Trek Mountain Bikes 820. Scott Spark Bikes.
Trek Mountain Bikes 820
- (mountain bike) a bicycle with a sturdy frame and fat tires; originally designed for riding in mountainous country
- (Mountain biking) Mountain biking is a sport which consists of riding bicycles off-road, often over rough terrain, using specially adapted mountain bikes. Mountain bikes share similarities with other bikes, but incorporate features designed to enhance durability and performance in rough terrain.
- (Mountain Bike) Bicycles that are made primarily for offroad use and have 24" or 26" wheels and knobby tires.
- A bicycle with a light sturdy frame, broad deep-treaded tires, and multiple gears, originally designed for riding on mountainous terrain
- Go on a long arduous journey, typically on foot
- a journey by ox wagon (especially an organized migration by a group of settlers)
- (of an ox) Draw a vehicle or pull a load
- Migrate or journey with one's belongings by ox-wagon
- journey on foot, especially in the mountains; "We spent the summer trekking in the foothills of the Himalayas"
- any long and difficult trip
- * Tahir, the son of a slave, is rewarded with the governorship of Khurasan for supporting the caliphate. He rules independently of Baghdad, not even mentioning the caliph's name in Friday prayers in recognition of caliphal authority.
I'm up North in Lutsen, MN. Our resort has free mountain bikes for rent. I grabbed a Trek 820 and hit the steep dirt ATV trail to the South. It started to rain as I got the idea to bike up the pavement driveway and then bomb down the trail.
So I did. It was extremely fun. At the bottom of the hill I decided to cruise right across the trail intersection, which was a bad thing to do; I almost spilled on the fist-sized rocks that kept pushing my tires in directions they shouldn't go.

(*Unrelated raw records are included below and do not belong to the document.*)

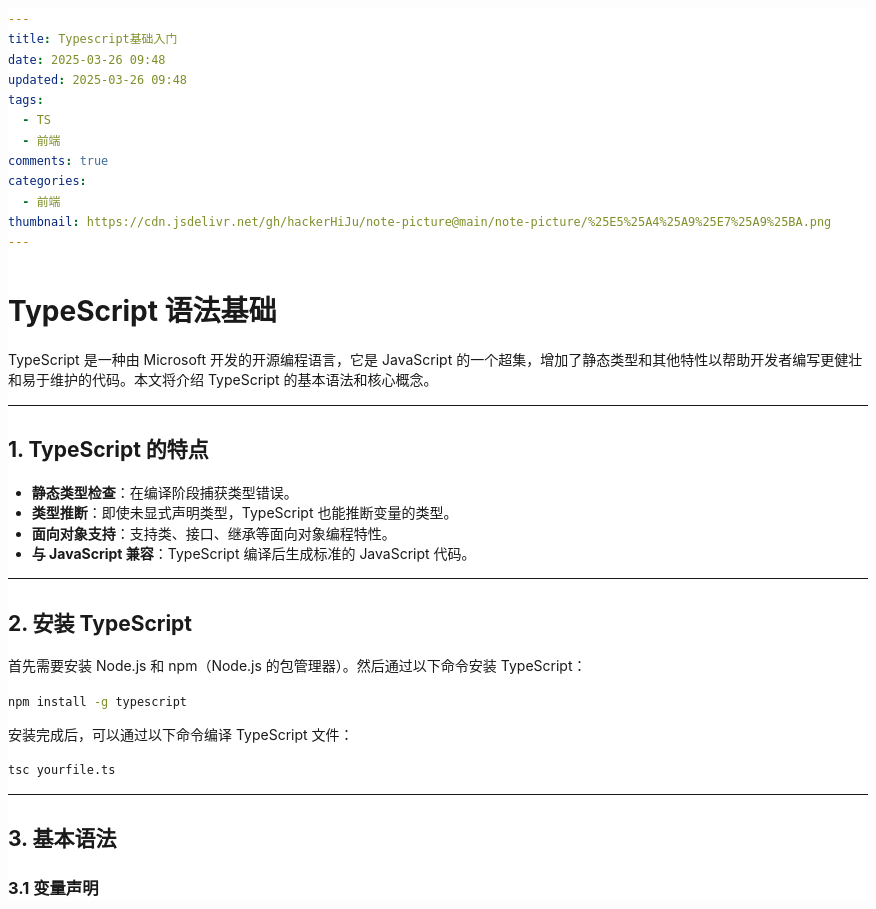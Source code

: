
 ```yaml
---
title: Typescript基础入门
date: 2025-03-26 09:48
updated: 2025-03-26 09:48
tags:
  - TS
  - 前端
comments: true
categories:
  - 前端
thumbnail: https://cdn.jsdelivr.net/gh/hackerHiJu/note-picture@main/note-picture/%25E5%25A4%25A9%25E7%25A9%25BA.png
---
```



# TypeScript 语法基础

TypeScript 是一种由 Microsoft 开发的开源编程语言，它是 JavaScript 的一个超集，增加了静态类型和其他特性以帮助开发者编写更健壮和易于维护的代码。本文将介绍 TypeScript 的基本语法和核心概念。

---

## 1. TypeScript 的特点

- **静态类型检查**：在编译阶段捕获类型错误。
- **类型推断**：即使未显式声明类型，TypeScript 也能推断变量的类型。
- **面向对象支持**：支持类、接口、继承等面向对象编程特性。
- **与 JavaScript 兼容**：TypeScript 编译后生成标准的 JavaScript 代码。

---

## 2. 安装 TypeScript

首先需要安装 Node.js 和 npm（Node.js 的包管理器）。然后通过以下命令安装 TypeScript：

```bash
npm install -g typescript
```

安装完成后，可以通过以下命令编译 TypeScript 文件：

```bash
tsc yourfile.ts
```

---

## 3. 基本语法

### 3.1 变量声明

So I went back up to do it again, about four times in all. The last time I decided to go all the way down the hill and across the wooden bridge at the bottom (that has no guard rails). Instead of going down the middle, I ended up straddling one of their groups of longitudinal boards set up for truck tires. Too late I realized that there was a bike tire sized gap between two of them, and the bike went down and the sprocket got to know my calf a little better. I rode back to the condo and washed off the blood.

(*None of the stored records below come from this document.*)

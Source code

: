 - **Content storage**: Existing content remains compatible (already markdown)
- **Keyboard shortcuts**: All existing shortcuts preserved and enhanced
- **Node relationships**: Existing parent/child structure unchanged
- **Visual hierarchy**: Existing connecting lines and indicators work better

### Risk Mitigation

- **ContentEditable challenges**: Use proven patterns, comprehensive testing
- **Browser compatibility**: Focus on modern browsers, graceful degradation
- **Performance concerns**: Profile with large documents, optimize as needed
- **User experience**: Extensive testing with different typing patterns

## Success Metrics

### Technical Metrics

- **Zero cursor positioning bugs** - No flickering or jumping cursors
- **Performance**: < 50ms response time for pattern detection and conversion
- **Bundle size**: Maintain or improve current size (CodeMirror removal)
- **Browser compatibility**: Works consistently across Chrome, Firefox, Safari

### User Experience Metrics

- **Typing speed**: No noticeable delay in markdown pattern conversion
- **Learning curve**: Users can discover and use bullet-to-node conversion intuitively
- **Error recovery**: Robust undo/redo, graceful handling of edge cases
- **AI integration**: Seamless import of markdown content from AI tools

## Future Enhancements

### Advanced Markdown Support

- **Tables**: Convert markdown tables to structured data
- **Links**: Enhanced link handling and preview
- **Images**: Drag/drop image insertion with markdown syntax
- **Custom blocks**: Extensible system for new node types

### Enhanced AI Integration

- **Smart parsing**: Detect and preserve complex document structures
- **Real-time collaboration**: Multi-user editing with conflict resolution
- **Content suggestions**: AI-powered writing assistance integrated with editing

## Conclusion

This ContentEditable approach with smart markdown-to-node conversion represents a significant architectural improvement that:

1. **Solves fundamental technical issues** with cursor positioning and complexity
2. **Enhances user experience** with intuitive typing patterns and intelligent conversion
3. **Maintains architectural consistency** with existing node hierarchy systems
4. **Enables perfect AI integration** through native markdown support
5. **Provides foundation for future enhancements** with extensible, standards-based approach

The lady at the front desk gave me a priceless expression when I walked in, socks squishing in soaked shoes, and handed her the mud-covered helmet. So far, the leg is doing pretty well. It was worth it five times over. The best time I've had in months.

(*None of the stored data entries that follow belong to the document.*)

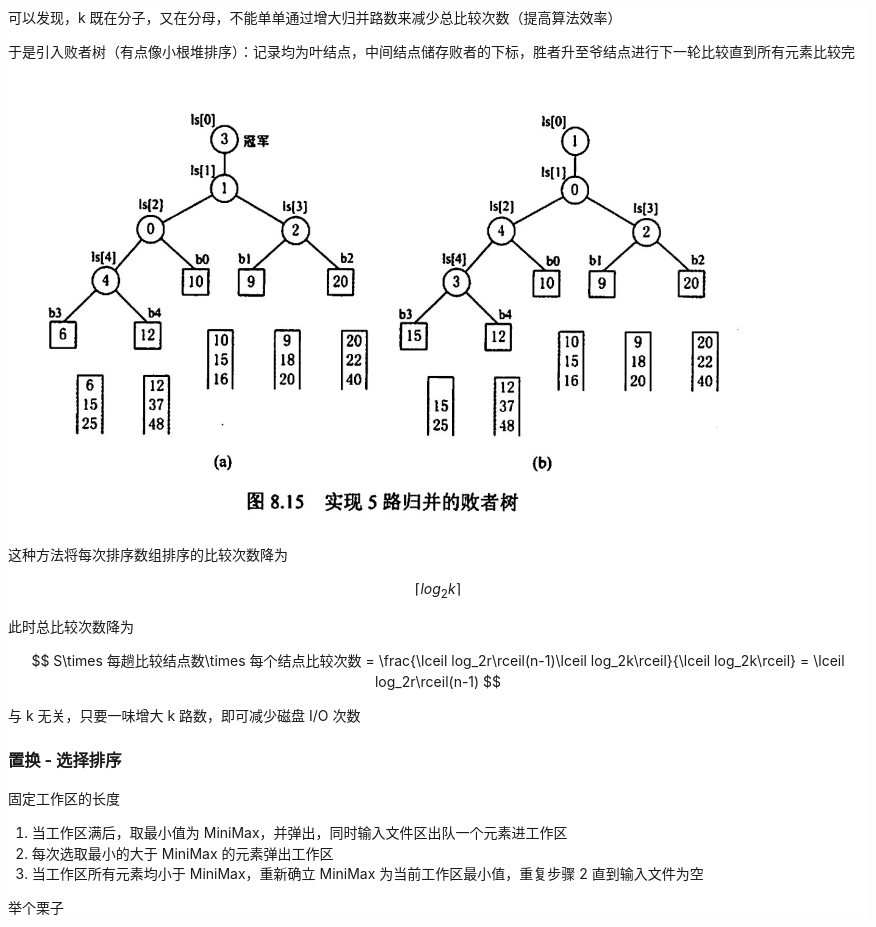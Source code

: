 可以发现，k 既在分子，又在分母，不能单单通过增大归并路数来减少总比较次数（提高算法效率）

于是引入败者树（有点像小根堆排序）：记录均为叶结点，中间结点储存败者的下标，胜者升至爷结点进行下一轮比较直到所有元素比较完

<img src="./assets/image-20230608191040058.png">

这种方法将每次排序数组排序的比较次数降为

$$
\lceil log_2k\rceil
$$

此时总比较次数降为

$$
S\times 每趟比较结点数\times 每个结点比较次数 = \frac{\lceil log_2r\rceil(n-1)\lceil log_2k\rceil}{\lceil log_2k\rceil} = \lceil log_2r\rceil(n-1)
$$

与 k 无关，只要一味增大 k 路数，即可减少磁盘 I/O 次数

### 置换 - 选择排序

固定工作区的长度

1. 当工作区满后，取最小值为 MiniMax，并弹出，同时输入文件区出队一个元素进工作区
2. 每次选取最小的大于 MiniMax 的元素弹出工作区
3. 当工作区所有元素均小于 MiniMax，重新确立 MiniMax 为当前工作区最小值，重复步骤 2 直到输入文件为空

举个栗子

If you haven't done any downhill mountain biking, I highly recommend you get out and get dirty!
Watch This Space
This is Basement Bike, aka. Girlfriend Bike (long story). I bought this bike right after I graduated from college in 1996. It's a 1995 model, so I got it for pretty cheap. I think it was in the neighborhood of $300.
It was my only bike for years and years. It's from the golden age of mountain bikes, when everyone wanted one and they flew out of bike stores thanks to the perhaps false assumption that knobby tires meant greater versatility. I always liked it-- it felt safe.
As I've morphed into a Really Big Bike Dork, though, my little green Trek became my Basement Bike. Every Really Big Bike Dork has one-- the bike that you don't ride anymore but, for sentimental reasons, you can't part with. Thus, it ends up living in the basement.